USB Panel Meters Enclosure and Windows 10 App

The USB analog panel meters controlled by a Windows 10 C# .NET app developed in Visual Studio 2019.

The USB analog panel meters controlled by a Windows 10 C# .NET app developed in Visual Studio 2019.

In the first part of this project, I acquired four round HUA SO-45 10 mA analog panel meters and built a board to control them over USB as a vendor-defined USB HID device. The next steps in this project are to build an enclosure for the meters and to develop a C# .NET graphical user interface to control them. Let’s take a look at designing the enclosure then we’ll take a look at building a simple Windows GUI to control them.

Building an Enclosure for the Meters

Connector Selection

USB C, Ethernet, USB A, and USB B connectors in the XLR form factor from Neutrik and Switchcraft.

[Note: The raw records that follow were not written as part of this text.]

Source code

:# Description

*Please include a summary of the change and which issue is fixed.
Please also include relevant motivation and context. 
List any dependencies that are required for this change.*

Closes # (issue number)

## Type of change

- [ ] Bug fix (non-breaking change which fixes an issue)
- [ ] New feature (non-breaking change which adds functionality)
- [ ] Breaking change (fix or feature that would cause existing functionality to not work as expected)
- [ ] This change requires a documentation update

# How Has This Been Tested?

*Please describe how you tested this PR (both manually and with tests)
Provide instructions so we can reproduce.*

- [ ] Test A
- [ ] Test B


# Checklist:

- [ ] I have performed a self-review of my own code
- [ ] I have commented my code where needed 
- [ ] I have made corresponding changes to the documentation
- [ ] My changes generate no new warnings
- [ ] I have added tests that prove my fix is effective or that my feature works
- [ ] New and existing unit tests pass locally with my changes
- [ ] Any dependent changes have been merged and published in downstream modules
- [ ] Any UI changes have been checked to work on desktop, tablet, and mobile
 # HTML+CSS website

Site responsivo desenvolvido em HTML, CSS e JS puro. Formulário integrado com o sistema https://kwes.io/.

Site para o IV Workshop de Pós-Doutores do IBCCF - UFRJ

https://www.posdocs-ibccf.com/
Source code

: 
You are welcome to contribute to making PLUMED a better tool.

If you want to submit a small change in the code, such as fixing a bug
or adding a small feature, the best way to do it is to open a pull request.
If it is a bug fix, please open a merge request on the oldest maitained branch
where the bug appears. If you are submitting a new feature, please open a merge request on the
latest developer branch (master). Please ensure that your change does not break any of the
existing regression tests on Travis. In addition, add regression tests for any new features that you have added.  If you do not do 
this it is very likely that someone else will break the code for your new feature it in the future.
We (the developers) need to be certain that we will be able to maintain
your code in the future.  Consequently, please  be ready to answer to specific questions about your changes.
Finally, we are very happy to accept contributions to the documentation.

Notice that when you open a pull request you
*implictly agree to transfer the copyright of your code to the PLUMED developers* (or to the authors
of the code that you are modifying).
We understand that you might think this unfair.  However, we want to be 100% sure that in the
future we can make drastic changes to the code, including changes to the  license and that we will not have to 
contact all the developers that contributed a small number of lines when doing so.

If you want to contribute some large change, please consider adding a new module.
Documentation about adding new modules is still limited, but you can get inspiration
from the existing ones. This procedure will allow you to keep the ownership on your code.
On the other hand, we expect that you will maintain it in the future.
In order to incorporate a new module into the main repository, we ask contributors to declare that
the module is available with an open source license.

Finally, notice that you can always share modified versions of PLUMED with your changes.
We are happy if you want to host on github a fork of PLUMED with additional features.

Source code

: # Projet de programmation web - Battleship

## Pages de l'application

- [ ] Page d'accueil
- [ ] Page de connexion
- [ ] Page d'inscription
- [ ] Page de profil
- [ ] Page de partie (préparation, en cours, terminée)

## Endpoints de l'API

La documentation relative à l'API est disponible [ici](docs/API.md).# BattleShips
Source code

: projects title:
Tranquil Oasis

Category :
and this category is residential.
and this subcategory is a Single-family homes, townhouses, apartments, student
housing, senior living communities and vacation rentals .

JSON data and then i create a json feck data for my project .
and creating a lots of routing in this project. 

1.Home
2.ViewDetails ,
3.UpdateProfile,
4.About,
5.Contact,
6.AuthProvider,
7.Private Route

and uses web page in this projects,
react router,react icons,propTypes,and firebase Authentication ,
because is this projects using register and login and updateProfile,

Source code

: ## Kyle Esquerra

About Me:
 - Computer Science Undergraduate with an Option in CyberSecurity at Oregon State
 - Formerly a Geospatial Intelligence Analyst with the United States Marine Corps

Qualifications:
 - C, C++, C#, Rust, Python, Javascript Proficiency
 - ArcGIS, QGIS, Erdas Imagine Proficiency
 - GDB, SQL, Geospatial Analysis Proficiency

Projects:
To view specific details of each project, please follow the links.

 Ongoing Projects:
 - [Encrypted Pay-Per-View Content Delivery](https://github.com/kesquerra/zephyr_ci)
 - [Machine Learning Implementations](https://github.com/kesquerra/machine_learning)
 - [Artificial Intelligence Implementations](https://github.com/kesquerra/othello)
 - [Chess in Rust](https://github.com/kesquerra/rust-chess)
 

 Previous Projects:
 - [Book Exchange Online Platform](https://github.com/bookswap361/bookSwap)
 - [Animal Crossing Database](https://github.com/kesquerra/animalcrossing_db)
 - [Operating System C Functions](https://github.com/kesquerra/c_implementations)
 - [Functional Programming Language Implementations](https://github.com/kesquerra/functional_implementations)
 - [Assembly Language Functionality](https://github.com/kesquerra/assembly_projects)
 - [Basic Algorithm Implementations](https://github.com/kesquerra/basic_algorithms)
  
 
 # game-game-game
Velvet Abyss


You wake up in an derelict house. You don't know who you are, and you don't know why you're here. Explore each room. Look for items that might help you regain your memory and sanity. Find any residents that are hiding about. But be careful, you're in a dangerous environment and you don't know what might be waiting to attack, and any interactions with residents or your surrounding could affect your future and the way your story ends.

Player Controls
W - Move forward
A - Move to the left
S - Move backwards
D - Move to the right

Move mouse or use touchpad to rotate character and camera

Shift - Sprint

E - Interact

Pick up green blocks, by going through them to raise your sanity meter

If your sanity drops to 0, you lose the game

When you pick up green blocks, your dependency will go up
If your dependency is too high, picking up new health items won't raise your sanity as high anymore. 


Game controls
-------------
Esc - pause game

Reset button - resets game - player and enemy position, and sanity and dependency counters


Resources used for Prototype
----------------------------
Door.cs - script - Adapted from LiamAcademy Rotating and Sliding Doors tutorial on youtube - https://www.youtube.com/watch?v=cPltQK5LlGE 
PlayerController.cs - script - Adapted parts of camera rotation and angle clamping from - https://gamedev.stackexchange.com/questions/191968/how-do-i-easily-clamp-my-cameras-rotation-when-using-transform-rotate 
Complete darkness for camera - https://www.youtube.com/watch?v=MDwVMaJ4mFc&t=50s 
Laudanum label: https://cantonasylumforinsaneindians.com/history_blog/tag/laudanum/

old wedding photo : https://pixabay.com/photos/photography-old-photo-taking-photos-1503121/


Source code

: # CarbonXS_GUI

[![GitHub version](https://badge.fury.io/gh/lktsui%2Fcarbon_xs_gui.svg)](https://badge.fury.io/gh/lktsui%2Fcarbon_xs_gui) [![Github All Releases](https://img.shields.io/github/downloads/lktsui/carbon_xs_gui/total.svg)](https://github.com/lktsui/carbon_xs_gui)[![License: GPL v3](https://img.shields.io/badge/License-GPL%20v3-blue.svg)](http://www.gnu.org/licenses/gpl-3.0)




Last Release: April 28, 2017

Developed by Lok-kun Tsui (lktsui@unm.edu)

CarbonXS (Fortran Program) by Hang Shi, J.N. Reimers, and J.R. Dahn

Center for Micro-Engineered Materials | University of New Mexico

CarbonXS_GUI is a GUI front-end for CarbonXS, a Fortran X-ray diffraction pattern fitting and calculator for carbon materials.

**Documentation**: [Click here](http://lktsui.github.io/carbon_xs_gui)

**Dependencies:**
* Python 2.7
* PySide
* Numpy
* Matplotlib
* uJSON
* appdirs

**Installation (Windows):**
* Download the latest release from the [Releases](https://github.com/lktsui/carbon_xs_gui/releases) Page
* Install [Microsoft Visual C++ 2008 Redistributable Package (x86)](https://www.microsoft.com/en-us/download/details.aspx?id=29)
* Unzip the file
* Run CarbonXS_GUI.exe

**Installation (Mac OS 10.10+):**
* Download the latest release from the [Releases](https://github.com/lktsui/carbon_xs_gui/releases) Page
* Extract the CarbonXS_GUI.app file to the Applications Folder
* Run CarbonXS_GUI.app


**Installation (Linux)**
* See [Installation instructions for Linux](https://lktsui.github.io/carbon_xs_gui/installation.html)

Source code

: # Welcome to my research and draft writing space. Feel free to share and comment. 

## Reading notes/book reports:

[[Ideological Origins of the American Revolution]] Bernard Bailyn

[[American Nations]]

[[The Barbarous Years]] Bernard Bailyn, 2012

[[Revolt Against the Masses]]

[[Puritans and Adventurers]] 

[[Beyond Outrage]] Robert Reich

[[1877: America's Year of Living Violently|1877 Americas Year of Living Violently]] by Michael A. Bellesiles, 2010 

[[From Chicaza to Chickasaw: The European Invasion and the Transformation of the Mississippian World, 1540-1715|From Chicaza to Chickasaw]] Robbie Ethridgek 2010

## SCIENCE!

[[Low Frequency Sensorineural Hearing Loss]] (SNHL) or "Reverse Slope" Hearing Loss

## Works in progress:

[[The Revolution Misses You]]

USB C, Ethernet, USB A, and USB B connectors in the XLR form factor from Neutrik and Switchcraft.

The first step in building the enclosure was to select a connector for the rear panel. I wanted a panel-mount USB Type B or USB Type C connector with a strong preference for the latter. I also wanted the connector to share the same cutout with an RJ-45 connector in case I wanted to convert this to an Ethernet/PoE project in the future. Even though I’d need a new controller board for the meters, this would save the expense of cutting a new rear panel for the enclosure.

I did some searching for circular panel mount USB and Ethernet connectors. These all tended to be mil-spec with a corresponding mil-spec price tag, and, furthermore, the USB and Ethernet versions used different sized cutouts.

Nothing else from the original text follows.